Babies, Memory, and Positive Emotion
Of the many new experiences that infants have each day, which ones will they remember? A new study entitled “The effects of exposure to dynamic expressions of affect on 5-month-olds’ memory” published in the journal Infant Behavior and Development suggests that infants are more likely to remember a unique geometric shape whenever a positive emotion accompanies it. The study is the first of it’s kind to explore how emotion may influence infant’s memories.
Researchers from Bringham Young University monitored infants’ eye movements and measured how long the babies look at a particular image.
More of the study is described below, taken from an article on Medical Daily written by Susan Scutti:
“To begin their experiment, the researchers enlisted the help of a group of mothers and their 5-month-old babies. The mothers set their infants in front of a monitor. Then, a person appeared on the screen. The person spoke to the baby in either a happy, neutral, or angry tone of voice, and immediately following this, the babies saw a novel geometric shape materialize on the screen.
After this “emotional exposure,” the researchers proceeded to test the babies’ memories. Five minutes after the test, some of the babies saw two side-by-side geometric shapes: a brand new one, and the original one from the study. Here, the researchers recorded how many times the baby looked from one image to the next and also how long they spent looking at each shape. One day later, the researchers conducted the same test with the remaining babies, monitoring their eye movements as they showed them the two images. What did they discover?
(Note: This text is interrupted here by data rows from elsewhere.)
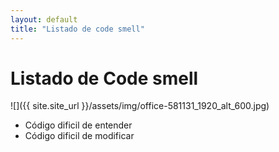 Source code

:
 ```yaml
---
layout: default
title: "Listado de code smell"
---
```

# Listado de Code smell

![]({{ site.site_url }}/assets/img/office-581131_1920_alt_600.jpg)

- Código dificil de entender
- Código dificil de modificar
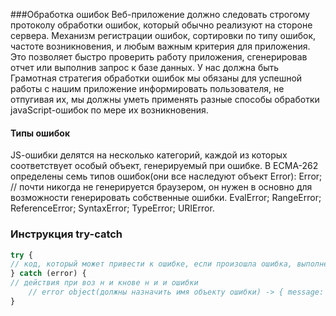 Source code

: ###Обработка ошибок
Веб-приложение должно следовать строгому протоколу обработки ошибок, который обычно реализуют на стороне сервера.
Механизм регистрации ошибок, сортировки по типу ошибок, частоте возникновения, и любым важным критерия для приложения.
Это позволяет быстро проверить работу приложения, сгенерировав отчет или выполнив запрос к базе данных.
У нас должна быть Грамотная стратегия обработки ошибок мы обязаны для успешной работы с нашим приложение информировать пользователя, не отпугивая их, 
мы должны уметь применять разные способы обработки jаvаSсriрt-ошибок по мере их возникновения.


#### Типы ошибок
JS-oшибки делятся на несколько категорий, каждой из которых соответствует особый объект, генерируемый при ошибке. 
В ЕСМА-262 определены семь типов ошибок(они все наследуют объект Error):
    Error; // почти никогда не генерируется браузером, он нужен в основно для возможности генерировать собственные ошибки.
    EvalError;
    RangeError;
    ReferenceError;
    SyntaxError;
    TypeError;
    URIError.
### Инструкция try-catch
```javascript
try {
// код, который может привести к ошибке, если произошла ошибка, выполнение кода немедленно прекращается и будет возобновляться с раздела catch
} catch (error) {
// действия при воз н и кнове н и и ошибки
    // error object(должны назначить имя объекту ошибки) -> { message: сообщение об ошибке, name: тип ошибки }
}
```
The babies performed significantly better at remembering the novel shape when it was attached to positive voices. Following the 5-minute interval, infants exposed to the happy voice showed a “reliable preference” for the novel geometric shape compared to the previously unseen image. The infants who heard a neutral or angry voice did not show this same preference. After the one day interval, though, infants exposed to both the happy and neutral voice showed a reliable preference for the novel geometric shape. However, paired with a negative voice, the shape did not stick in their memories.
“We think what happens is that the positive affect heightens the babies’ attentional system and arousal,” said Dr. Ross Flom, a BYU psychology professor and lead author of the study. “By heightening those systems, we heighten their ability to process and perhaps remember this geometric pattern.”